Here and in the next few lectures we study practical algorithms for the inference problem, which comes in many forms. To make this discussion concise we will focus on the computation of the probability of evidence \(p(E_1=e_1,\dotsc,E_m=e_m)\) where \(E_1,\dotsc,E_m\) are the evidence variables and the (partial valuation) \(e_1,\dotsc,e_m\) is the evidence. This is also known as the partition function, as it is equivalent to the computation of the partition function in a (reduced) Markov network. A related problem is belief updating or posterior probability which consists in computing \(p(X_q=x_q|E_1=e_1,\dotsc,E_m=e_m)\).
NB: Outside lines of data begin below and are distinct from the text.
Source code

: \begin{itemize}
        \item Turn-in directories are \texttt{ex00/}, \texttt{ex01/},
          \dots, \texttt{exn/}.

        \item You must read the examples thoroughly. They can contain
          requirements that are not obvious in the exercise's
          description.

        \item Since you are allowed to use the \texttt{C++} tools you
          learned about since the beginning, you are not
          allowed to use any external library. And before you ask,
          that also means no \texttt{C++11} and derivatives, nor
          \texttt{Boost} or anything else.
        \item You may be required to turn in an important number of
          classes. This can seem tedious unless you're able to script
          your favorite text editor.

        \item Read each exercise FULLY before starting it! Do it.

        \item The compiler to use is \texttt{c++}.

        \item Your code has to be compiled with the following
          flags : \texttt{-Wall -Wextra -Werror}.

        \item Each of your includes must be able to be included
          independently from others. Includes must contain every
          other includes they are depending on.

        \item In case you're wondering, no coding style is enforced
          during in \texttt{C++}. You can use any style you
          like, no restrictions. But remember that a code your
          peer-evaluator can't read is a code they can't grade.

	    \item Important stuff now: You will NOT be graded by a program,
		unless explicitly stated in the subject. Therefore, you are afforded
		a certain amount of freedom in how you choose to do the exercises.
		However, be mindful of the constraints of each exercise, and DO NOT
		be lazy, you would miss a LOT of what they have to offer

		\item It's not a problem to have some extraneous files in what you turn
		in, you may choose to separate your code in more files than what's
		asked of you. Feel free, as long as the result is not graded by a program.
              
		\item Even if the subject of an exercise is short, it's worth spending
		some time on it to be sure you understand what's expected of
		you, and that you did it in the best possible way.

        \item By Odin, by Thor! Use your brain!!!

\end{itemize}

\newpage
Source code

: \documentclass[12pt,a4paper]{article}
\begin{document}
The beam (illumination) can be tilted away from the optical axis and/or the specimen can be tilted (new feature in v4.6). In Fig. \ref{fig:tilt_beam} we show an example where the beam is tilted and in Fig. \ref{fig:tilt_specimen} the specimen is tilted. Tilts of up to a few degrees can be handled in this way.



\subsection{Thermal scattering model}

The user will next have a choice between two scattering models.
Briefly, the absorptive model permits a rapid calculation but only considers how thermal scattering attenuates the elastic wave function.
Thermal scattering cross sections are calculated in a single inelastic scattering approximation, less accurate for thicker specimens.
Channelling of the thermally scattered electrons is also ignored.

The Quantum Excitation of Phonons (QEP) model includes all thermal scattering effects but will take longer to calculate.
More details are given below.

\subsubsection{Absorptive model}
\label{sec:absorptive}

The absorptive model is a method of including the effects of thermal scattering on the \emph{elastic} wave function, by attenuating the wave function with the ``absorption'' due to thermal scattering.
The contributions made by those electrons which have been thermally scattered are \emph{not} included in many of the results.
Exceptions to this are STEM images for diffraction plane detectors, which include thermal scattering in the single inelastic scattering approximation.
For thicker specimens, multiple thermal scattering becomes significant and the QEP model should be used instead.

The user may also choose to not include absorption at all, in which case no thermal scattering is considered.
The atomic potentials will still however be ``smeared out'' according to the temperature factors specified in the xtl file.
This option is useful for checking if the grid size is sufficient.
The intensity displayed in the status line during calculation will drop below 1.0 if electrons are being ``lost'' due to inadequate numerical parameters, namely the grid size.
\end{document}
In principle, we can solve this problem by calling an algorithm that solves the partition problem twice so as to obtain \(p(X_q=x_q,E_1=e_1,\dotsc,E_m=e_m)\) and \(p(E_1=e_1,\dotsc,E_m=e_m)\). While this is actually the approach taken by some algorithms, some techniques employ more efficient ways to obtain the posterior probability directly (and this is particularly true for the algorithms we study here). Nevertheless, the adaptations for producing posterior probabilities are often straightforward and do not affect the generality of the results we will see later.

1 Sampling Algorithms

Computing the probability of evidence by enumeration is impractical for all but the smallest models, so that more sophisticated algorithms are needed. In this lecture we analyze sampling algorithms, that is, algorithms that operate by generating data sets from the probabilistic models and then using these data sets to generate estimates of the desired probabilities. This family of algorithms is also known as search-based inference algorithms, as they perform a search over the space of (partial) valuations of variables, and simulation algorithms, as they simulate the phenomenon being modeled. We focus on Monte Carlo approaches which generate samples stochastically (i.e., different runs of the algorithms produce different solutions). The algorithms we examine are approximate: their solution is only an approximation of correct value.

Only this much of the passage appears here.